MATERIAL SUPPLIED:
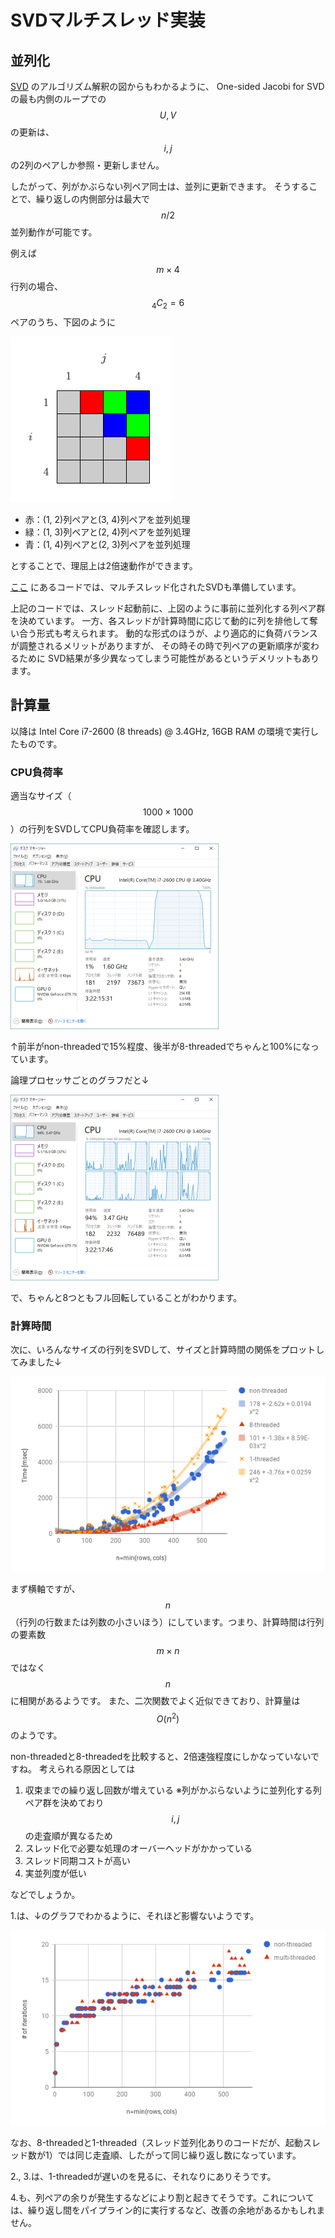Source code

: # SVDマルチスレッド実装

## 並列化

[SVD](SVD) のアルゴリズム解釈の図からもわかるように、
One-sided Jacobi for SVDの最も内側のループでの $$U,\,V$$ の更新は、
$$i,\,j$$ の2列のペアしか参照・更新しません。

したがって、列がかぶらない列ペア同士は、並列に更新できます。
そうすることで、繰り返しの内側部分は最大で $$n/2$$ 並列動作が可能です。

例えば $$m \times 4$$ 行列の場合、$${}_4C_2=6$$ ペアのうち、下図のように

![](SVDMT_par.png)

* 赤：(1, 2)列ペアと(3, 4)列ペアを並列処理
* 緑：(1, 3)列ペアと(2, 4)列ペアを並列処理
* 青：(1, 4)列ペアと(2, 3)列ペアを並列処理

とすることで、理屈上は2倍速動作ができます。

[ここ](https://github.com/convexbrain/studynotes/tree/master/sandbox/MatFact/SVD) にあるコードでは、マルチスレッド化されたSVDも準備しています。

上記のコードでは、スレッド起動前に、上図のように事前に並列化する列ペア群を決めています。
一方、各スレッドが計算時間に応じて動的に列を排他して奪い合う形式も考えられます。
動的な形式のほうが、より適応的に負荷バランスが調整されるメリットがありますが、
その時その時で列ペアの更新順序が変わるために
SVD結果が多少異なってしまう可能性があるというデメリットもあります。

## 計算量

以降は Intel Core i7-2600 (8 threads) @ 3.4GHz, 16GB RAM の環境で実行したものです。

### CPU負荷率

適当なサイズ（$$1000 \times 1000$$）の行列をSVDしてCPU負荷率を確認します。

![](SVDMT_load0.png)

↑前半がnon-threadedで15%程度、後半が8-threadedでちゃんと100%になっています。

論理プロセッサごとのグラフだと↓

![](SVDMT_load8.png)

で、ちゃんと8つともフル回転していることがわかります。

### 計算時間

次に、いろんなサイズの行列をSVDして、サイズと計算時間の関係をプロットしてみました↓

![](SVDMT_comp.png)

まず横軸ですが、 $$n$$（行列の行数または列数の小さいほう）にしています。つまり、計算時間は行列の要素数 $$m \times n$$ ではなく $$n$$ に相関があるようです。
また、二次関数でよく近似できており、計算量は $$O(n^2)$$ のようです。

non-threadedと8-threadedを比較すると、2倍速強程度にしかなっていないですね。
考えられる原因としては
1. 収束までの繰り返し回数が増えている
   ※列がかぶらないように並列化する列ペア群を決めており $$i,j$$ の走査順が異なるため
2. スレッド化で必要な処理のオーバーヘッドがかかっている
3. スレッド同期コストが高い
4. 実並列度が低い

などでしょうか。

1.は、↓のグラフでわかるように、それほど影響ないようです。

![](SVDMT_iter.png)

なお、8-threadedと1-threaded（スレッド並列化ありのコードだが、起動スレッド数が1）では同じ走査順、したがって同じ繰り返し数になっています。

2., 3.は、1-threadedが遅いのを見るに、それなりにありそうです。

4.も、列ペアの余りが発生するなどにより割と起きてそうです。これについては、繰り返し間をパイプライン的に実行するなど、改善の余地があるかもしれません。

WHAT YOU SHOULD DO: Would you copy out all the data exactly, without the images?

ANSWER SPACE:
Source code

: # SVDマルチスレッド実装

## 並列化

[SVD](SVD) のアルゴリズム解釈の図からもわかるように、
One-sided Jacobi for SVDの最も内側のループでの $$U,\,V$$ の更新は、
$$i,\,j$$ の2列のペアしか参照・更新しません。

したがって、列がかぶらない列ペア同士は、並列に更新できます。
そうすることで、繰り返しの内側部分は最大で $$n/2$$ 並列動作が可能です。

例えば $$m \times 4$$ 行列の場合、$${}_4C_2=6$$ ペアのうち、下図のように

![](SVDMT_par.png)

* 赤：(1, 2)列ペアと(3, 4)列ペアを並列処理
* 緑：(1, 3)列ペアと(2, 4)列ペアを並列処理
* 青：(1, 4)列ペアと(2, 3)列ペアを並列処理

とすることで、理屈上は2倍速動作ができます。

[ここ](https://github.com/convexbrain/studynotes/tree/master/sandbox/MatFact/SVD) にあるコードでは、マルチスレッド化されたSVDも準備しています。

上記のコードでは、スレッド起動前に、上図のように事前に並列化する列ペア群を決めています。
一方、各スレッドが計算時間に応じて動的に列を排他して奪い合う形式も考えられます。
動的な形式のほうが、より適応的に負荷バランスが調整されるメリットがありますが、
その時その時で列ペアの更新順序が変わるために
SVD結果が多少異なってしまう可能性があるというデメリットもあります。

## 計算量

以降は Intel Core i7-2600 (8 threads) @ 3.4GHz, 16GB RAM の環境で実行したものです。

### CPU負荷率

適当なサイズ（$$1000 \times 1000$$）の行列をSVDしてCPU負荷率を確認します。

![](SVDMT_load0.png)

↑前半がnon-threadedで15%程度、後半が8-threadedでちゃんと100%になっています。

論理プロセッサごとのグラフだと↓

![](SVDMT_load8.png)

で、ちゃんと8つともフル回転していることがわかります。

### 計算時間

次に、いろんなサイズの行列をSVDして、サイズと計算時間の関係をプロットしてみました↓

![](SVDMT_comp.png)

まず横軸ですが、 $$n$$（行列の行数または列数の小さいほう）にしています。つまり、計算時間は行列の要素数 $$m \times n$$ ではなく $$n$$ に相関があるようです。
また、二次関数でよく近似できており、計算量は $$O(n^2)$$ のようです。

non-threadedと8-threadedを比較すると、2倍速強程度にしかなっていないですね。
考えられる原因としては
1. 収束までの繰り返し回数が増えている
   ※列がかぶらないように並列化する列ペア群を決めており $$i,j$$ の走査順が異なるため
2. スレッド化で必要な処理のオーバーヘッドがかかっている
3. スレッド同期コストが高い
4. 実並列度が低い

などでしょうか。

1.は、↓のグラフでわかるように、それほど影響ないようです。

![](SVDMT_iter.png)

なお、8-threadedと1-threaded（スレッド並列化ありのコードだが、起動スレッド数が1）では同じ走査順、したがって同じ繰り返し数になっています。

2., 3.は、1-threadedが遅いのを見るに、それなりにありそうです。

4.も、列ペアの余りが発生するなどにより割と起きてそうです。これについては、繰り返し間をパイプライン的に実行するなど、改善の余地があるかもしれません。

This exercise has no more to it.